Regulations Dog Hill
Neighborhood Residents Lament Proposed Rules for Animal-Friendly Parks
Monday night’s public meeting on proposed regulations for creating dog parks left many Capitol Hill residents dissatisfied and claiming their questions remain unanswered — including whether neighborhood green spaces will pass muster.
“They just weren’t thinking when they wrote these regulations,” said Bill Schultheiss, an advisory neighborhood commissioner who lives in the Northeast section of Capitol Hill.
A meeting last week also proved fruitless, he said. “It was a disgraceful performance for a city agency. They couldn’t answer questions. They hadn’t done any analysis. … I felt uncomfortable for these people.” [IMGCAP(1)]
As the owner of a 6-year-old mutt named Veda and a member of the group Hill Hounds, Schultheiss has followed the issue since the D.C. City Council passed legislation allowing off-leash dog parks in 2005.
Now, he and other Hill residents are worried the council’s action will mean nothing because the Department of Parks and Recreation, tasked with implementing the legislation, has drafted regulations they say shut out any hope of legitimizing existing parks where dogs run off-leash unchecked. Among the regulations: The dog park must be at least 10,000 square feet, cannot take up more than a quarter of an existing District-owned park and must be located within 50 feet of a “sanitary or combined sewer line” where waste can be disposed.
A controversial rule that required the surrounding five blocks to be rat-free is likely to be removed at the request of the Department of Health, according to Health official Peggy Keller.

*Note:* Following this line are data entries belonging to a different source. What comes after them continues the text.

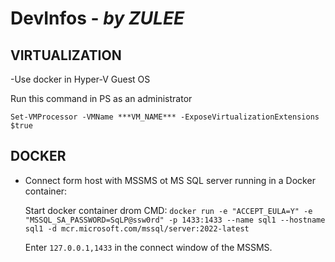 # DevInfos - *by ZULEE*

## VIRTUALIZATION

-Use docker in Hyper-V Guest OS

  Run this command in PS as an administrator
  
  `Set-VMProcessor -VMName ***VM_NAME*** -ExposeVirtualizationExtensions $true`
  

## DOCKER

- Connect form host with MSSMS ot MS SQL server running in a Docker container:
  
  Start docker container drom CMD:  `docker run -e "ACCEPT_EULA=Y" -e "MSSQL_SA_PASSWORD=SqLP@ssw0rd" -p 1433:1433 --name sql1 --hostname sql1 -d mcr.microsoft.com/mssql/server:2022-latest`
  
  Enter `127.0.0.1,1433` in the connect window of the MSSMS.
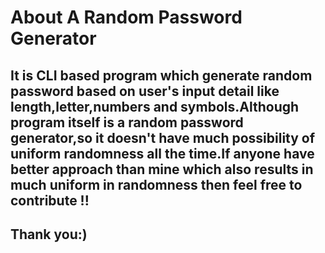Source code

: # About A Random Password Generator 
## It is CLI based program which generate random password based on user's input detail like length,letter,numbers and symbols.Although program itself is a random password generator,so it doesn't have much possibility of uniform randomness all the time.If anyone have better approach than mine which also results in much uniform in randomness then feel free to contribute !!

## Thank you:)
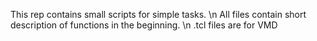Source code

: This rep contains small scripts for simple tasks. \n
All files contain short description of functions in the beginning. \n
.tcl files are for VMD
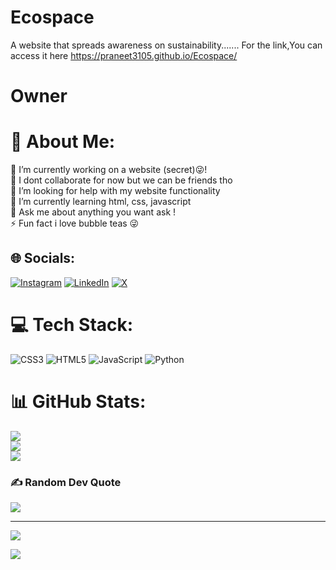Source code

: # Ecospace
A website that spreads awareness on sustainability.......
For the link,You can access it here
https://praneet3105.github.io/Ecospace/



# Owner
# 💫 About Me:
🔭 I’m currently working on a website (secret)😜!<br>👯 I dont collaborate for now but we can be friends tho <br>🤝 I’m looking for help with my website functionality<br>🌱 I’m currently learning html, css, javascript<br>💬 Ask me about anything you want ask !<br>⚡ Fun fact i love bubble teas 😜


## 🌐 Socials:
[![Instagram](https://img.shields.io/badge/Instagram-%23E4405F.svg?logo=Instagram&logoColor=white)](https://instagram.com/praneet_1503) [![LinkedIn](https://img.shields.io/badge/LinkedIn-%230077B5.svg?logo=linkedin&logoColor=white)](https://linkedin.com/in/praneetnrana) [![X](https://img.shields.io/badge/X-black.svg?logo=X&logoColor=white)](https://x.com/praneetrana15) 

# 💻 Tech Stack:
![CSS3](https://img.shields.io/badge/css3-%231572B6.svg?style=for-the-badge&logo=css3&logoColor=white) ![HTML5](https://img.shields.io/badge/html5-%23E34F26.svg?style=for-the-badge&logo=html5&logoColor=white) ![JavaScript](https://img.shields.io/badge/javascript-%23323330.svg?style=for-the-badge&logo=javascript&logoColor=%23F7DF1E) ![Python](https://img.shields.io/badge/python-3670A0?style=for-the-badge&logo=python&logoColor=ffdd54)
# 📊 GitHub Stats:
![](https://github-readme-stats.vercel.app/api?username=praneet3105&theme=ambient_gradient&hide_border=false&include_all_commits=true&count_private=true)<br/>
![](https://github-readme-streak-stats.herokuapp.com/?user=praneet3105&theme=ambient_gradient&hide_border=false)<br/>
![](https://github-readme-stats.vercel.app/api/top-langs/?username=praneet3105&theme=ambient_gradient&hide_border=false&include_all_commits=true&count_private=true&layout=compact)

### ✍️ Random Dev Quote
![](https://quotes-github-readme.vercel.app/api?type=horizontal&theme=radical)

---
[![](https://visitcount.itsvg.in/api?id=praneet3105&icon=2&color=0)](https://visitcount.itsvg.in)

![](https://www.codewars.com/users/praneet15/badges/small)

Residents are worried because a majority of the proposed regulations are hard to meet in a city, especially on Capitol Hill. Many residents own dogs, Schultheiss said, sometimes as an extra safety measure in neighborhoods where robberies are not uncommon.
Many of those owners pay almost $200 a year to walk their dogs in Congressional Cemetery, a private property where dogs can run off-leash among the tombstones and landscape. But others illegally use green spaces that tend to be small squares surrounded by residences and businesses (Lincoln Park and Stanton Park are two of the most popular). These might be difficult to legalize, as the proposed regulations stipulate that dog parks must be 200 feet away from residences, businesses, school playgrounds and community gardens.
“There wouldn’t be a single piece of land in Shaw that would meet the 200 feet from residences” restriction, complained one resident from the neighborhood, which is located in Northwest.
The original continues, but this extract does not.